The secant function is one of the six main trigonometric functions. It is denoted as \( \sec \theta \) and has a direct relationship with the cosine function. Specifically, the secant function is defined as the reciprocal of the cosine function.

Here's a closer look at how it's defined:

• \( \sec \theta = \frac{1}{\cos \theta} \)

This means that to find the secant of an angle, you first need to determine its cosine value and then take the reciprocal. This relationship is foundational and often simplifies the process of working with trigonometric expressions. The secant function, like its counterparts, is periodical and has specific values for standard angles like \( \frac{\pi}{6} \), which can be found using its reciprocal identity.

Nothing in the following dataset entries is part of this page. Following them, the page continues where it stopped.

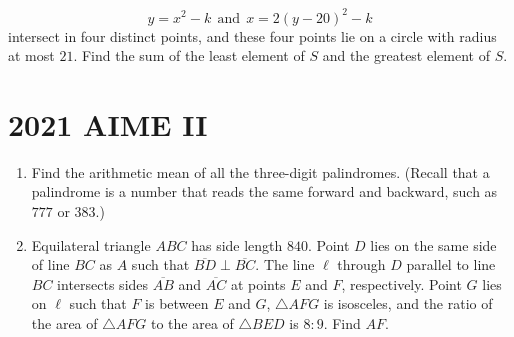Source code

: \documentclass{article}
\begin{document}
\begin{enumerate}[label=\arabic*., itemsep=0.5em]
\begin{equation*}
y=x^2-k~~\text{and}~~x=2(y-20)^2-k
\end{equation*}
intersect in four distinct points, and these four points lie on a circle with radius at most $21$. Find the sum of the least element of $S$ and the greatest element of $S$.\par \vspace{0.5em}\end{enumerate}\newpage\section*{2021 AIME II}\begin{enumerate}[label=\arabic*., itemsep=0.5em]\item Find the arithmetic mean of all the three-digit palindromes. (Recall that a palindrome is a number that reads the same forward and backward, such as $777$ or $383$.)\par \vspace{0.5em}\item Equilateral triangle $ABC$ has side length $840$. Point $D$ lies on the same side of line $BC$ as $A$ such that $\overline{BD} \perp \overline{BC}$. The line $\ell$ through $D$ parallel to line $BC$ intersects sides $\overline{AB}$ and $\overline{AC}$ at points $E$ and $F$, respectively. Point $G$ lies on $\ell$ such that $F$ is between $E$ and $G$, $\triangle AFG$ is isosceles, and the ratio of the area of $\triangle AFG$ to the area of $\triangle BED$ is $8:9$. Find $AF$.


\end{enumerate}
\end{document}
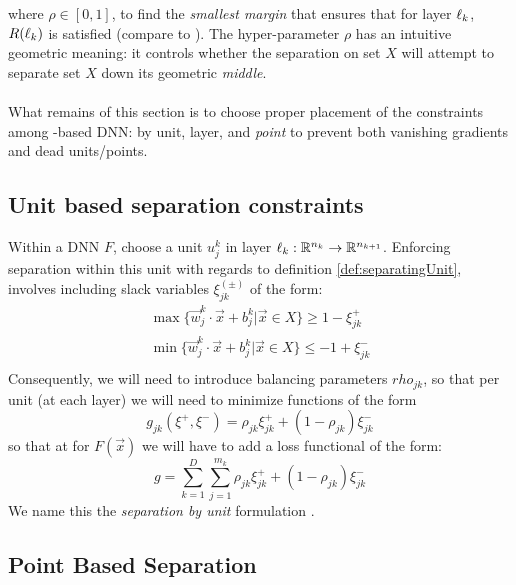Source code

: where $\rho\in[0,1]$, to find the \emph{smallest margin} that ensures that for layer $\ell_k$, $R(\ell_k)$ is satisfied (compare to \cite{Burges1998TutorialOnSVMForPatternRecognition}). The hyper-parameter $\rho$ has an intuitive geometric meaning: it controls whether the separation on set $X$ will attempt to separate set $X$ down its geometric \emph{middle}. 
\\\\
What remains of this section is to choose proper placement of the constraints among \ReLU-based DNN: by unit, layer, and \emph{point} to prevent both vanishing gradients and dead units/points. 

\subsection{Unit based separation constraints \SepUnit}\label{subsec:sepUnit}
Within a \ReLU DNN $F$, choose a unit $u_j^k$ in layer $\ell_k:\mathbb{R}^{n_k}\rightarrow\mathbb{R}^{n_{k+1}}$. Enforcing
separation within this unit with regards to definition \ref{def:separatingUnit}, involves including slack variables $\xi_{jk}^{(\pm)}$ of the form:
\begin{equation}
    \begin{array}{lcl}
    \max\{\vec{w}^k_j\cdot\vec{x}+b^k_j|\vec{x}\in X\}\geq 1-\xi^{+}_{jk}\\
    \min\{\vec{w}^k_j\cdot\vec{x}+b^k_j|\vec{x}\in X\}\leq -1+\xi^{-}_{jk}\\
\end{array}
\end{equation}
Consequently, we will need to introduce balancing parameters $rho_{jk}$, so that per unit (at each layer) we will need to minimize functions of the form
\begin{equation}
    g_{jk}(\xi^{+},\xi^{-}) = \rho_{jk}\xi^{+}_{jk}+(1-\rho_{jk})\xi^{-}_{jk}
\end{equation}
so that at for $F(\vec{x})$ we will have to add a loss functional of the form:
\begin{equation}\label{eq:constraintLossForUnitSeparation}
    g = \sum_{k=1}^{D}\sum_{j=1}^{m_k}\rho_{jk}\xi^{+}_{jk}+(1-\rho_{jk})\xi^{-}_{jk}
\end{equation}
We name this the \emph{separation by unit} formulation \SepUnit.

\subsection{Point Based Separation \SepPoint}\label{subsec:sepPoint}

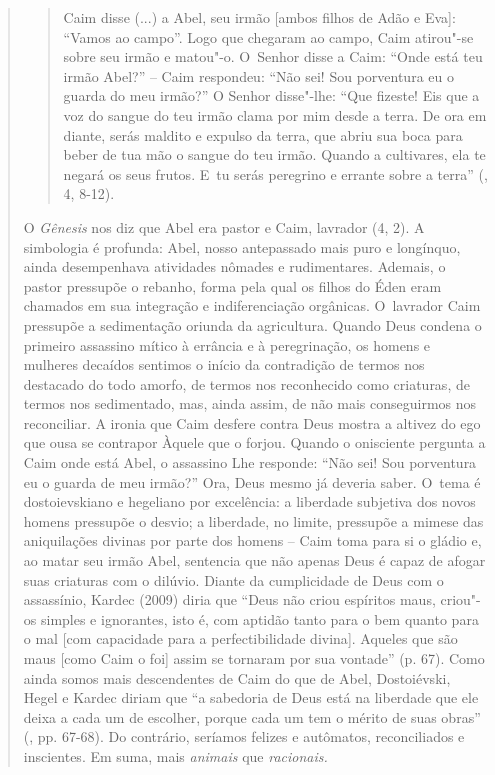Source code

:{\begin{quote}
\begin{quote}
Caim disse (...) a Abel, seu irmão {[}ambos filhos de Adão e Eva{]}:
``Vamos ao campo''. Logo que chegaram ao campo, Caim atirou"-se sobre seu
irmão e matou"-o. O~Senhor disse a Caim: ``Onde está teu irmão Abel?'' --
Caim respondeu: ``Não sei! Sou porventura eu o guarda do meu irmão?'' O
Senhor disse"-lhe: ``Que fizeste! Eis que a voz do sangue do teu irmão
clama por mim desde a terra. De ora em diante, serás maldito e expulso
da terra, que abriu sua boca para beber de tua mão o sangue do teu
irmão. Quando a cultivares, ela te negará os seus frutos. E~tu serás
peregrino e errante sobre a terra'' (, 4, 8-12).
\end{quote}

O \emph{Gênesis} nos diz que Abel era pastor e Caim, lavrador (4, 2). A
simbologia é profunda: Abel, nosso antepassado mais puro e longínquo,
ainda desempenhava atividades nômades e rudimentares. Ademais, o pastor
pressupõe o rebanho, forma pela qual os filhos do Éden eram chamados em
sua integração e indiferenciação orgânicas. O~lavrador Caim pressupõe a
sedimentação oriunda da agricultura. Quando Deus condena o primeiro
assassino mítico à errância e à peregrinação, os homens e mulheres
decaídos sentimos o início da contradição de termos nos destacado do
todo amorfo, de termos nos reconhecido como criaturas, de termos nos
sedimentado, mas, ainda assim, de não mais conseguirmos nos reconciliar.
A ironia que Caim desfere contra Deus mostra a altivez do ego que ousa
se contrapor Àquele que o forjou. Quando o onisciente pergunta a Caim
onde está Abel, o assassino Lhe responde: ``Não sei! Sou porventura eu o
guarda de meu irmão?'' Ora, Deus mesmo já deveria saber. O~tema é
dostoievskiano e hegeliano por excelência: a liberdade subjetiva dos
novos homens pressupõe o desvio; a liberdade, no limite, pressupõe a
mimese das aniquilações divinas por parte dos homens -- Caim toma para
si o gládio e, ao matar seu irmão Abel, sentencia que não apenas Deus é
capaz de afogar suas criaturas com o dilúvio. Diante da cumplicidade de
Deus com o assassínio, Kardec (2009) diria que ``Deus não criou
espíritos maus, criou"-os simples e ignorantes, isto é, com aptidão tanto
para o bem quanto para o mal {[}com capacidade para a perfectibilidade
divina{]}. Aqueles que são maus {[}como Caim o foi{]} assim se tornaram
por sua vontade'' (p. 67). Como ainda somos mais descendentes de Caim do
que de Abel, Dostoiévski, Hegel e Kardec diriam que ``a sabedoria de
Deus está na liberdade que ele deixa a cada um de escolher, porque cada
um tem o mérito de suas obras'' (, pp. 67-68). Do contrário,
seríamos felizes e autômatos, reconciliados e inscientes. Em suma, mais
\emph{animais} que \emph{racionais. }


\end{quote}}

The reciprocal identity is a crucial concept in trigonometry. It refers to how certain trigonometric functions can be expressed as the inverse, or reciprocal, of one another. In the case of our exercise, we are exploring the secant function, which is the reciprocal of the cosine function.

Here is how the reciprocal identities work for secant:

• \( \sec \theta = \frac{1}{\cos \theta} \)
• This is applicable for all angles except for those where cosine results in zero, as this would make secant undefined.

These identities are immensely helpful when solving trigonometric equations and enable us to convert between different functions for simplification and calculation.

Rationalizing the denominator is a technique used to eliminate radicals, such as square roots, from the denominator of a fraction. It is a preferred mathematical practice since it often simplifies further calculations.

To rationalize the denominator, do the following steps:

• Multiply the numerator and the denominator by the same radical present in the denominator.
• This process will remove the radical from the denominator by utilizing the property \( \sqrt{a} \times \sqrt{a} = a \).

In our example, \( \frac{2}{\sqrt{3}} \) was rationalized by multiplying both the numerator and the denominator by \( \sqrt{3} \), resulting in \( \frac{2\sqrt{3}}{3} \). This method is not only systematic but essential for presenting final answers in the most accepted format.